● **Brief**:
Could you repeat all of the entries word for word, minus any pictures?

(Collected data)
== == ==

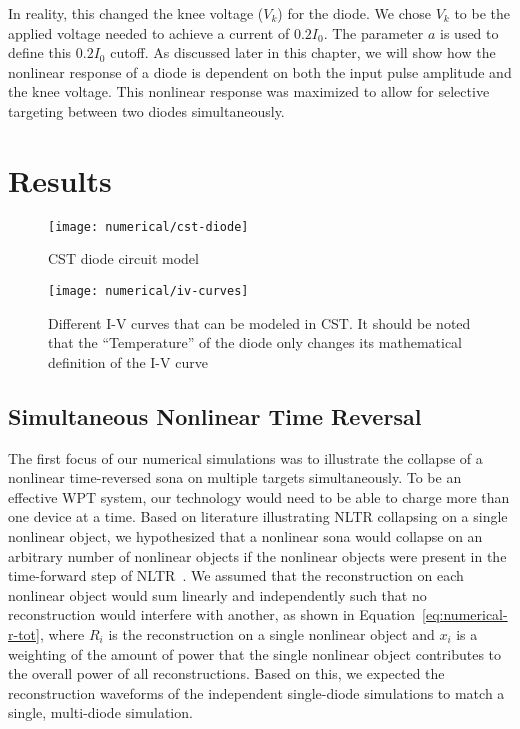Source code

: In reality, this changed the knee voltage ($V_{k}$) for the diode. We chose $V_{k}$ to be the applied voltage needed to achieve a current of $0.2 I_{0}$. The parameter $a$ is used to define this $0.2 I_{0}$ cutoff. As discussed later in this chapter, we will show how the nonlinear response of a diode is dependent on both the input pulse amplitude and the knee voltage. This nonlinear response was maximized to allow for selective targeting between two diodes simultaneously.
\section{Results}
\label{sec:numerical-results}

\begin{figure}[]
\centering
\texttt{[image: numerical/cst-diode]}
\caption[CST diode circuit model]{CST diode circuit model}
\label{fig:numerical-cst-diode}

\vspace*{\floatsep}%

\texttt{[image: numerical/iv-curves]}
\caption[I-V curves of diodes with different voltage knees]{Different I-V curves that can be modeled in CST. It should be noted that the ``Temperature'' of the diode only changes its mathematical definition of the I-V curve}
\label{fig:numerical-iv-curves}
\end{figure}

\subsection{Simultaneous Nonlinear Time Reversal}

The first focus of our numerical simulations was to illustrate the collapse of a nonlinear time-reversed sona on multiple targets simultaneously. To be an effective WPT system, our technology would need to be able to charge more than one device at a time. Based on literature illustrating NLTR collapsing on a single nonlinear object, we hypothesized that a nonlinear sona would collapse on an arbitrary number of nonlinear objects if the nonlinear objects were present in the time-forward step of NLTR~\cite{nltr-classical-waves,nltr-wave-chaotic}. We assumed that the reconstruction on each nonlinear object would sum linearly and independently such that no reconstruction would interfere with another, as shown in Equation~\ref{eq:numerical-r-tot}, where $R_{i}$ is the reconstruction on a single nonlinear object and $x_{i}$ is a weighting of the amount of power that the single nonlinear object contributes to the overall power of all reconstructions. Based on this, we expected the reconstruction waveforms of the independent single-diode simulations to match a single, multi-diode simulation.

== == ==

● **Task solution**:
Source code

: In reality, this changed the knee voltage ($V_{k}$) for the diode. We chose $V_{k}$ to be the applied voltage needed to achieve a current of $0.2 I_{0}$. The parameter $a$ is used to define this $0.2 I_{0}$ cutoff. As discussed later in this chapter, we will show how the nonlinear response of a diode is dependent on both the input pulse amplitude and the knee voltage. This nonlinear response was maximized to allow for selective targeting between two diodes simultaneously.
\section{Results}
\label{sec:numerical-results}

\begin{figure}[]
\centering
\texttt{[image: numerical/cst-diode]}
\caption[CST diode circuit model]{CST diode circuit model}
\label{fig:numerical-cst-diode}

\vspace*{\floatsep}%

\texttt{[image: numerical/iv-curves]}
\caption[I-V curves of diodes with different voltage knees]{Different I-V curves that can be modeled in CST. It should be noted that the ``Temperature'' of the diode only changes its mathematical definition of the I-V curve}
\label{fig:numerical-iv-curves}
\end{figure}

\subsection{Simultaneous Nonlinear Time Reversal}

The first focus of our numerical simulations was to illustrate the collapse of a nonlinear time-reversed sona on multiple targets simultaneously. To be an effective WPT system, our technology would need to be able to charge more than one device at a time. Based on literature illustrating NLTR collapsing on a single nonlinear object, we hypothesized that a nonlinear sona would collapse on an arbitrary number of nonlinear objects if the nonlinear objects were present in the time-forward step of NLTR~\cite{nltr-classical-waves,nltr-wave-chaotic}. We assumed that the reconstruction on each nonlinear object would sum linearly and independently such that no reconstruction would interfere with another, as shown in Equation~\ref{eq:numerical-r-tot}, where $R_{i}$ is the reconstruction on a single nonlinear object and $x_{i}$ is a weighting of the amount of power that the single nonlinear object contributes to the overall power of all reconstructions. Based on this, we expected the reconstruction waveforms of the independent single-diode simulations to match a single, multi-diode simulation.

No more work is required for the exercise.